▸ **PROBLEM REQUIREMENTS**
Your answer must be an exact copy of all the entries.

▸ **INFORMATION SHOWN**
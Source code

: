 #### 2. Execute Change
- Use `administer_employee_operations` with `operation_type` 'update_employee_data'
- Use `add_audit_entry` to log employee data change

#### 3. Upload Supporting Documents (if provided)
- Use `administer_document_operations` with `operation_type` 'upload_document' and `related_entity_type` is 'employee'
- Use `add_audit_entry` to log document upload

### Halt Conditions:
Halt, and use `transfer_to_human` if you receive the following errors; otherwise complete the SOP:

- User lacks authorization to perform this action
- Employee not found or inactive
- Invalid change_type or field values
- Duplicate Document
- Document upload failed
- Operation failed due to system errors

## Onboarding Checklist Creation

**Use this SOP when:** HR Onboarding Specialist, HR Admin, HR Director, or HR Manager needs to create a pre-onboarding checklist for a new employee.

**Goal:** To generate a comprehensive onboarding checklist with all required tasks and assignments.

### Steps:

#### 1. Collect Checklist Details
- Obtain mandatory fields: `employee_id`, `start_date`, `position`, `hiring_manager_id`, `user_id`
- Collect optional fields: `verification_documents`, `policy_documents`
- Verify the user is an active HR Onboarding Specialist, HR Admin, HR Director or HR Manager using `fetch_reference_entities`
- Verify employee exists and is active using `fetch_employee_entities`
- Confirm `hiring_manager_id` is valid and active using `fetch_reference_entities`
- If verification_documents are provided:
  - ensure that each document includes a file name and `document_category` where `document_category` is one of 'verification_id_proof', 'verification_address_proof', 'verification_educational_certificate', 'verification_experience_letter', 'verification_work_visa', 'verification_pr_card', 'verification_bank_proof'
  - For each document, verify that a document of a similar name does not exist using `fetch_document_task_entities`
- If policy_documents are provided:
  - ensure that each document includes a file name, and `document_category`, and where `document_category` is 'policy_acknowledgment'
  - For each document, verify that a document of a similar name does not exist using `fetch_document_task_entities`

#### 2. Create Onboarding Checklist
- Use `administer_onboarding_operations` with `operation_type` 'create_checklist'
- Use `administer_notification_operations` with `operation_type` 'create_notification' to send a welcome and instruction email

▸ **ANSWER BOX**
Source code

: #### 2. Execute Change
- Use `administer_employee_operations` with `operation_type` 'update_employee_data'
- Use `add_audit_entry` to log employee data change

#### 3. Upload Supporting Documents (if provided)
- Use `administer_document_operations` with `operation_type` 'upload_document' and `related_entity_type` is 'employee'
- Use `add_audit_entry` to log document upload

### Halt Conditions:
Halt, and use `transfer_to_human` if you receive the following errors; otherwise complete the SOP:

- User lacks authorization to perform this action
- Employee not found or inactive
- Invalid change_type or field values
- Duplicate Document
- Document upload failed
- Operation failed due to system errors

## Onboarding Checklist Creation

**Use this SOP when:** HR Onboarding Specialist, HR Admin, HR Director, or HR Manager needs to create a pre-onboarding checklist for a new employee.

**Goal:** To generate a comprehensive onboarding checklist with all required tasks and assignments.

### Steps:

#### 1. Collect Checklist Details
- Obtain mandatory fields: `employee_id`, `start_date`, `position`, `hiring_manager_id`, `user_id`
- Collect optional fields: `verification_documents`, `policy_documents`
- Verify the user is an active HR Onboarding Specialist, HR Admin, HR Director or HR Manager using `fetch_reference_entities`
- Verify employee exists and is active using `fetch_employee_entities`
- Confirm `hiring_manager_id` is valid and active using `fetch_reference_entities`
- If verification_documents are provided:
  - ensure that each document includes a file name and `document_category` where `document_category` is one of 'verification_id_proof', 'verification_address_proof', 'verification_educational_certificate', 'verification_experience_letter', 'verification_work_visa', 'verification_pr_card', 'verification_bank_proof'
  - For each document, verify that a document of a similar name does not exist using `fetch_document_task_entities`
- If policy_documents are provided:
  - ensure that each document includes a file name, and `document_category`, and where `document_category` is 'policy_acknowledgment'
  - For each document, verify that a document of a similar name does not exist using `fetch_document_task_entities`

#### 2. Create Onboarding Checklist
- Use `administer_onboarding_operations` with `operation_type` 'create_checklist'
- Use `administer_notification_operations` with `operation_type` 'create_notification' to send a welcome and instruction email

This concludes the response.